If the Premier League wants this to work, there’s only one way of saying it: Laws surrounding piracy and its enforcement in Malaysia suck big time.

Android boxes are easily available in shopping malls, offering thousands of channels, including those airing football matches. They are sold openly, yet little has been done to clamp down on the sellers or those bringing such devices into the country.

Some argue that such campaigns have been successful as a number of illegal streaming sites have been shut down. Also, it’s not a problem exclusive to Malaysia as other nations are also facing a tough time combating piracy.

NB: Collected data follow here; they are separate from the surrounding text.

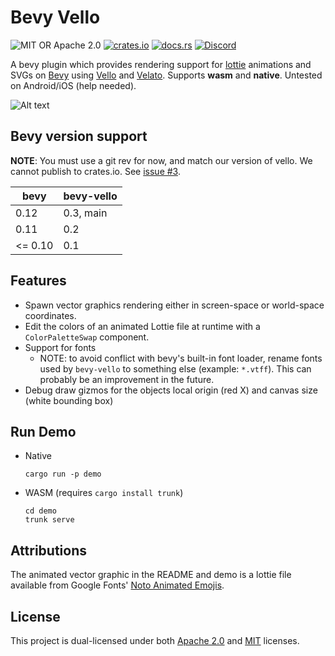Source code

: # Bevy Vello

![MIT OR Apache 2.0](https://img.shields.io/badge/license-MIT%2FApache-blue.svg)
[![crates.io](https://img.shields.io/crates/v/bevy-vello.svg)](https://crates.io/crates/bevy-vello)
[![docs.rs](https://img.shields.io/docsrs/bevy-vello)](https://docs.rs/bevy-vello)
[![Discord](https://img.shields.io/discord/913957940560531456.svg?label=&logo=discord&logoColor=ffffff&color=7389D8&labelColor=6A7EC2)](https://discord.gg/zrjnQzdjCB)

A bevy plugin which provides rendering support for [lottie](https://lottiefiles.com/what-is-lottie) animations and SVGs on [Bevy](https://bevyengine.org/) using [Vello](https://github.com/linebender/vello.git) and [Velato](https://github.com/linebender/velato). Supports **wasm** and **native**. Untested on Android/iOS (help needed).

![Alt text](image.png)

## Bevy version support

**NOTE**: You must use a git rev for now, and match our version of vello. We cannot publish to crates.io. See [issue #3](https://github.com/vectorgameexperts/bevy-vello/issues/3).

|bevy|bevy-vello|
|---|---|
|0.12|0.3, main|
|0.11|0.2|
|<= 0.10|0.1|

## Features

- Spawn vector graphics rendering either in screen-space or world-space coordinates.
- Edit the colors of an animated Lottie file at runtime with a `ColorPaletteSwap` component.
- Support for fonts
  - NOTE: to avoid conflict with bevy's built-in font loader, rename fonts used by `bevy-vello` to something else (example: `*.vtff`). This can probably be an improvement in the future.
- Debug draw gizmos for the objects local origin (red X) and canvas size (white bounding box)

## Run Demo

- Native

  ```shell
  cargo run -p demo
  ```

- WASM (requires `cargo install trunk`)

  ```shell
  cd demo
  trunk serve
  ```

## Attributions

The animated vector graphic in the README and demo is a lottie file available from Google Fonts' [Noto Animated Emojis](https://googlefonts.github.io/noto-emoji-animation/documentation).

## License

This project is dual-licensed under both [Apache 2.0](LICENSE-APACHE) and [MIT](LICENSE-MIT) licenses.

Shut one illegal website down and five more will appear. Raid one stall selling Android boxes, many other operators continue to sell with no fear. Android boxes are also sold on online shopping platforms.

According to:

  • Piracy-tracking firm Muso, traffic to illegal streaming and download sites rose by nearly 60 per cent in the UK in March – at the time when nations imposed lockdowns. The firm revealed there were over 300 million visits to piracy sites in the UK and more than one billion in the US.
  • The Charting Global Sports Piracy report by Ampere Analysis on behalf of video software provider Synamedia, found 51 per cent still use pirated services to watch live sports on a monthly basis, despite 89 per cent of respondents owning a subscription to a pay TV or over-the-top (OTT). platform.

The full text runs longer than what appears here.